# Anfängerkurs in der Eifel



## susan2001 (7. März 2007)

Weiß jemand von euch wer einen Anfängerkurs in der Eifel und/oder umgebung anbietet?

Bin für jeden Tipp dankbar


----------



## Deleted 30320 (7. März 2007)

anfängerkurs wofür


----------



## MTB-News.de




----------



## susan2001 (8. März 2007)

Hatte da an sowas gedacht http://www.bergradtouren.de/mtb-fahrtechnik.htm


----------



## bikesiggi (26. März 2007)

Hallo,

scha mal hier http://www.vamos24.de/de/wks.php Ist aber in Königswinter aber ganz ok.

Gruß
Siggi


----------



## susan2001 (27. März 2007)

super, vielen Dank für den Tipp


----------



## Eifelwolf (8. April 2007)

Weitere Möglichkeiten wären (wenn's hier und in Aachen nichts wird, was mich allerdings wundern würde):

1. Juchhu's Fahrtechnikurse im Bergischen Land http://www.mtb-news.de/forum/showthread.php?t=122159

2. SIT (kommerzieller Betrieb) http://www.sportsinteam.de/index.php?id=44, ebenfalls im Bergischen Land

3. Mitfahren beim LMB-Touren, da lernt man auch etwas vom Zuschauen  . In Aachen gibt es doch jetzt auch eine Anfängergruppe (meine ich zumindest gelesen zu haben), 
oder hier http://www.mtb-news.de/forum/forumdisplay.php?f=21 im Köln-Bonner-Forum z. B. Touren 

des KFL-Teams (http://www.mtb-news.de/forum/showthread.php?t=173394 Köngisforst Nähe Köln) oder 

auch wir selbst (Team Tomburg Light http://www.mtb-news.de/forum/showthread.php?t=222807, auch in der Nordeifel unterwegs), das spielt sich relativ in Deiner Nähe ab.

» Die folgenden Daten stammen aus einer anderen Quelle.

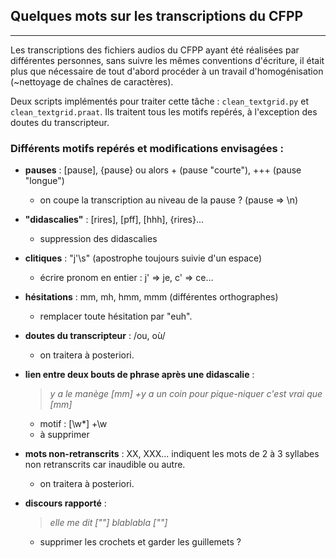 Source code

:## Quelques mots sur les transcriptions du CFPP
--- 
Les transcriptions des fichiers audios du CFPP ayant été réalisées par différentes personnes, sans suivre les mêmes conventions d'écriture, il était plus que nécessaire de tout d'abord procéder à un travail d'homogénisation (~nettoyage de chaînes de caractères). 

Deux scripts implémentés pour traiter cette tâche : `clean_textgrid.py` et `clean_textgrid.praat`. Ils traitent tous les motifs repérés, à l'exception des doutes du transcripteur.

### Différents motifs repérés et modifications envisagées :
- **pauses** : \[pause\], {pause} ou alors + (pause "courte"), +++ (pause "longue")
    - on coupe la transcription au niveau de la pause ? (pause => \n)
- **"didascalies"** : \[rires\], \[pff\], \[hhh\], {rires}...
    - suppression des didascalies
- **clitiques** : "j'\s" (apostrophe toujours suivie d'un espace)
    - écrire pronom en entier : j' => je, c' => ce...
- **hésitations** : mm, mh, hmm, mmm (différentes orthographes)
    - remplacer toute hésitation par "euh".
- **doutes du transcripteur** : /ou, où/
    - on traitera à posteriori.
- **lien entre deux bouts de phrase après une didascalie** :

    > *y a le manège \[mm\] +y a un coin pour pique-niquer c'est vrai que \[mm\]*
    - motif : \[\w*\] +\w
    - à supprimer
- **mots non-retranscrits** : XX, XXX... indiquent les mots de 2 à 3 syllabes non retranscrits car inaudible ou autre.
    - on traitera à posteriori.
- **discours rapporté** : 
    >*elle me dit \[""\] blablabla \[""\]*
    - supprimer les crochets et garder les guillemets ? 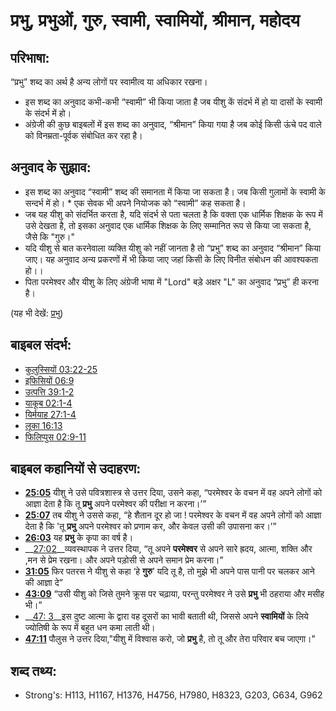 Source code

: # प्रभु, प्रभुओं, गुरु, स्वामी, स्वामियों, श्रीमान, महोदय #

## परिभाषा: ##

“प्रभु” शब्द का अर्थ है अन्य लोगों पर स्वामीत्व या अधिकार रखना।

* इस शब्द का अनुवाद कभी-कभी “स्वामी” भी किया जाता है जब यीशु कें संदर्भ में हो या दासों के स्वामी के संदर्भ में हो।
* अंग्रेजी की कुछ बाइबलों में इस शब्द का अनुवाद, “श्रीमान” किया गया है जब कोई किसी ऊंचे पद वाले को विनम्रता-पूर्वक संबोधित कर रहा है।

## अनुवाद के सुझाव: ##

* इस शब्द का अनुवाद “स्वामी” शब्द की समानता में किया जा सकता है। जब किसी गुलामों के स्वामी के सन्दर्भ में हो। * एक सेवक भी अपने नियोजक को “स्वामी” कह सकता है।
* जब यह यीशु को संदर्भित करता है, यदि संदर्भ से पता चलता है कि वक्ता एक धार्मिक शिक्षक के रूप में उसे देखता है, तो इसका अनुवाद एक धार्मिक शिक्षक के लिए सम्मानित रूप से किया जा सकता है, जैसे कि "गुरु।" 
* यदि यीशु से बात करनेवाला व्यक्ति यीशु को नहीं जानता है तो “प्रभु” शब्द का अनुवाद “श्रीमान” किया जाए। यह अनुवाद अन्य प्रकरणों में भी किया जाए जहां किसी के लिए विनीत संबोधन की आवश्यकता हो।।
* पिता परमेश्वर और यीशु के लिए अंग्रेजी भाषा में "Lord" बड़े अक्षर "L" का अनुवाद “प्रभु” ही करना है।

(यह भी देखें: [प्रभु](../kt/lordgod.md))

## बाइबल संदर्भ: ##

* [कुलुस्सियों 03:22-25](rc://hi/tn/help/col/03/22)
* [इफिसियों 06:9](rc://hi/tn/help/eph/06/09)
* [उत्पत्ति 39:1-2](rc://hi/tn/help/gen/39/01)
* [याकूब 02:1-4](rc://hi/tn/help/jas/02/01)
* [यिर्मयाह 27:1-4](rc://hi/tn/help/jer/27/01)
* [लूका 16:13](rc://hi/tn/help/luk/16/13)
* [फिलिप्पुस 02:9-11](rc://hi/tn/help/php/02/09)

## बाइबल कहानियों से उदाहरण: ##

* __[25:05](rc://hi/tn/help/obs/25/05)__ यीशु ने उसे पवित्रशास्त्र से उत्तर दिया, उसने कहा, “परमेश्वर के वचन में वह अपने लोगों को आज्ञा देता है कि तू  __प्रभु__ अपने परमेश्वर की परीक्षा न करना।’”
* __[25:07](rc://hi/tn/help/obs/25/07)__ तब यीशु ने उससे कहा, “हे शैतान दूर हो जा ! परमेश्वर के वचन में वह अपने लोगों को आज्ञा देता है कि 'तू  __प्रभु__  अपने परमेश्वर को प्रणाम कर, और केवल उसी की उपासना कर।’”
* __[26:03](rc://hi/tn/help/obs/26/03)__  यह __प्रभु__ के कृपा का वर्ष है।
* __[27:02](rc://hi/tn/help/obs/27/02)__व्यवस्थापक ने उत्तर दिया, “तू अपने __परमेश्वर__ से अपने सारे ह्रदय, आत्मा, शक्ति और ,मन से प्रेम रखना। और अपने पड़ोसी से अपने समान प्रेम करना।”
* __[31:05](rc://hi/tn/help/obs/31/05)__ फिर पतरस ने यीशु से कहा ‘हे __गुरु__’ यदि तू है, तो मुझे भी अपने पास पानी पर चलकर आने की आज्ञा दे”
* __[43:09](rc://hi/tn/help/obs/43/09)__ “उसी यीशु को जिसे तुमने क्रूस पर चढ़ाया, परन्तु परमेश्वर ने उसे __प्रभु__ भी ठहराया और मसीह भी।”
* __[47: 3](rc://hi/tn/help/obs/47/03)__इस दुष्ट आत्मा के द्वारा वह दूसरों का भावी बताती थी, जिससे अपने __स्वामियों__ के लिये ज्योतिषी के रूप में बहुत धन कमा लाती थी।
* __[47:11](rc://hi/tn/help/obs/47/11)__ पौलुस ने उत्तर दिया,"यीशु में विश्वास करो, जो __प्रभु__ है, तो तू और तेरा परिवार बच जाएगा।"

## शब्द तथ्य: ##

* Strong's: H113, H1167, H1376, H4756, H7980, H8323, G203, G634, G962
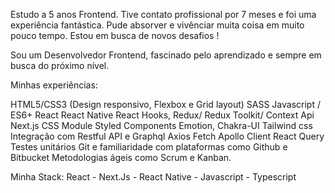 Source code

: Estudo a 5 anos Frontend. Tive contato profissional por 7 meses e foi uma experiência fantástica. Pude absorver e vivênciar muita coisa em muito pouco tempo. Estou em busca de novos desafios !

Sou um Desenvolvedor Frontend, fascinado pelo aprendizado e sempre em busca do próximo nível.

Minhas experiências:

HTML5/CSS3 (Design responsivo, Flexbox e Grid layout)
SASS
Javascript / ES6+
React
React Native
React Hooks, 
Redux/ Redux Toolkit/ Context Api
Next.js 
CSS Module
Styled Components
Emotion, 
Chakra-UI
Tailwind css
Integração com Restful API e Graphql
Axios 
Fetch
Apollo Client 
React Query
Testes unitários
Git e familiaridade com plataformas como Github e Bitbucket 
Metodologias ágeis como Scrum e Kanban. 

Minha Stack: React - Next.Js - React Native - Javascript - Typescript
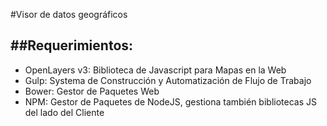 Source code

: #Visor de datos geográficos

##Requerimientos:
-----------------

- OpenLayers v3: Biblioteca de Javascript para Mapas en la Web
- Gulp: Systema de Construcción y Automatización de Flujo de Trabajo
- Bower: Gestor de Paquetes Web
- NPM: Gestor de Paquetes de NodeJS, gestiona también bibliotecas JS del lado del Cliente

Viel Spaß beim Ausprobieren  !


----------



## susan2001 (8. April 2007)

Hi,

erstmal vielen Dank

Hast du reinzufällig ne Adresse aus Aachen , wo ich mich wegen eines Kurs melden kann?

Ist mir nämlich nichts aus dem Aachener Raum bekannt.


----------



## Eifelwolf (9. April 2007)

Leider nicht, bin aber sicher, einer der Aachener Cracks aus dem K-BN-AC-Lokalforum kann Dir hier weiterhelfen  . 

Wenn es keine Kurse in AC geben sollte, dann evtl. dieses hier: http://www.mtb-news.de/forum/showthread.php?t=265857 sind doch schon ein paar Mädels in einer "Anfängergruppe" vertreten, die zudem "Zugriff" auf "trainierte Jungs" (O-Ton-Beitrag) haben; die "trainierten Jungs" zeigen bestimmt gerne den ein oder anderen Kniff. Nett fragen kostet nix  .


----------



## freddyst (11. April 2007)

www.mtb-eifel.de


----------